> _WORK REQUEST_
After finding the line containing "of child packages" below, please output that line and each following one through the line containing "앞으로 3~5 년은 Scala 대체 품이 나오기 힘들 거 같았는데", exactly as written.

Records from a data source

--*--

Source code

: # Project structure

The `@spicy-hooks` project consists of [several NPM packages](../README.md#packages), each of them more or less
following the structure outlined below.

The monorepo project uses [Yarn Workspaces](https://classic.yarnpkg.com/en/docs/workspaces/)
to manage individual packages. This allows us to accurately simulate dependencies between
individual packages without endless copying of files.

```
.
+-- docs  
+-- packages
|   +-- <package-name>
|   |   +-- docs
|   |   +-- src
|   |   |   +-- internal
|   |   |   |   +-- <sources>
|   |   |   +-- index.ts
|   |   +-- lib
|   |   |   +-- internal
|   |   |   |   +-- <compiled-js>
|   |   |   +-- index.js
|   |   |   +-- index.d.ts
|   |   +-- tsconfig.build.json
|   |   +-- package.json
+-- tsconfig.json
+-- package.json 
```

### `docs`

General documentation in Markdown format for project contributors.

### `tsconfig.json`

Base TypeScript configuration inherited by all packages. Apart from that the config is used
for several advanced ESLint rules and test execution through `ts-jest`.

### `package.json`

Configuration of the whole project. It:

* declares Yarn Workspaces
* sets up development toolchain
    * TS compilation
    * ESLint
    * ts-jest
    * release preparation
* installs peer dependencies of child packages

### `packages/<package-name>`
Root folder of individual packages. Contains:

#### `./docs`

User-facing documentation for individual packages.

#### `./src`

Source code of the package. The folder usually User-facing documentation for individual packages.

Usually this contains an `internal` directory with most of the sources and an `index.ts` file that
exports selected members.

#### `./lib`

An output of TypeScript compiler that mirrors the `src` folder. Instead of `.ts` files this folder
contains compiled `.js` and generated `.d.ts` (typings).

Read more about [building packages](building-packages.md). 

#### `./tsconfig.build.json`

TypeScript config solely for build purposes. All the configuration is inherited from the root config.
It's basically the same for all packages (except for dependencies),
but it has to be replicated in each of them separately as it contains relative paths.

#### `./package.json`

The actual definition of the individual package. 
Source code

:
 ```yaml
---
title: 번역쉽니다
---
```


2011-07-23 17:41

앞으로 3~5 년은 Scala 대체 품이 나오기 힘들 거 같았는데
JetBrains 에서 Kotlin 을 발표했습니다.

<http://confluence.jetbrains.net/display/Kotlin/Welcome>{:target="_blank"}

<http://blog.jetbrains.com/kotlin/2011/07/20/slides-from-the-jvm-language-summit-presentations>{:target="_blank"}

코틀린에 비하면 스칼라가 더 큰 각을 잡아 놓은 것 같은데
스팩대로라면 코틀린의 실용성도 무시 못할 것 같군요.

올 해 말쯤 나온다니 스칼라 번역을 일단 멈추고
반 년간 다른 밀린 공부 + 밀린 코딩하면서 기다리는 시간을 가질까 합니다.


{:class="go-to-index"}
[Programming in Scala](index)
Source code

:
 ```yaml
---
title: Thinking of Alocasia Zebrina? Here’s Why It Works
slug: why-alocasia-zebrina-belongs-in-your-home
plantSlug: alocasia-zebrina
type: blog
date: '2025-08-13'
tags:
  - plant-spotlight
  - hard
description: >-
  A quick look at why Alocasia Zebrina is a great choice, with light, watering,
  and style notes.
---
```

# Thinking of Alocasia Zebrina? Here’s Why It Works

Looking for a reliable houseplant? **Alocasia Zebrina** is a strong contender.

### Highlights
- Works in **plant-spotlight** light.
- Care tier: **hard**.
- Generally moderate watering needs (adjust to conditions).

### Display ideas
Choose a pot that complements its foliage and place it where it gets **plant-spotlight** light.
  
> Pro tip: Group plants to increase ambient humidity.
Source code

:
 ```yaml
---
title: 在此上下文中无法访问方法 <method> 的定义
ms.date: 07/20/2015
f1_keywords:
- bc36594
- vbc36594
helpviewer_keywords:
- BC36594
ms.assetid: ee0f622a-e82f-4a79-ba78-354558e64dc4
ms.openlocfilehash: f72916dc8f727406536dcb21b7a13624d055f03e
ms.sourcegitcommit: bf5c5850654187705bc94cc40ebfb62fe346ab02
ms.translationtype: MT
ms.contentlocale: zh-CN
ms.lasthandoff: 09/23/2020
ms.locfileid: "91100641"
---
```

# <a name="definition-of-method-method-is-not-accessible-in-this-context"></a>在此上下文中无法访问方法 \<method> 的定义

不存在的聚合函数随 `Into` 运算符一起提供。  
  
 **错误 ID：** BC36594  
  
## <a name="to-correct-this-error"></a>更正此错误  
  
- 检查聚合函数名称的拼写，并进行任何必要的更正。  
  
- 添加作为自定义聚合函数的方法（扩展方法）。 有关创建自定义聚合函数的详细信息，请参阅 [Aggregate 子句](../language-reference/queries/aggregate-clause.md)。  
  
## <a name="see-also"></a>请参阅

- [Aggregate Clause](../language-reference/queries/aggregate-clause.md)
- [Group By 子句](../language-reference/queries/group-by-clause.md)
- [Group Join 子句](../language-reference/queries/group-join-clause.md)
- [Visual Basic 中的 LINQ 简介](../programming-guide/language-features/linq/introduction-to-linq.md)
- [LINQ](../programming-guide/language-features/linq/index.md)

--*--

> _WRITTEN RESPONSE_
* installs peer dependencies of child packages

### `packages/<package-name>`
Root folder of individual packages. Contains:

#### `./docs`

User-facing documentation for individual packages.

#### `./src`

Source code of the package. The folder usually User-facing documentation for individual packages.

Usually this contains an `internal` directory with most of the sources and an `index.ts` file that
exports selected members.

#### `./lib`

An output of TypeScript compiler that mirrors the `src` folder. Instead of `.ts` files this folder
contains compiled `.js` and generated `.d.ts` (typings).

Read more about [building packages](building-packages.md). 

#### `./tsconfig.build.json`

TypeScript config solely for build purposes. All the configuration is inherited from the root config.
It's basically the same for all packages (except for dependencies),
but it has to be replicated in each of them separately as it contains relative paths.

#### `./package.json`

The actual definition of the individual package. 
Source code

:
 ```yaml
---
title: 번역쉽니다
---
```


2011-07-23 17:41

앞으로 3~5 년은 Scala 대체 품이 나오기 힘들 거 같았는데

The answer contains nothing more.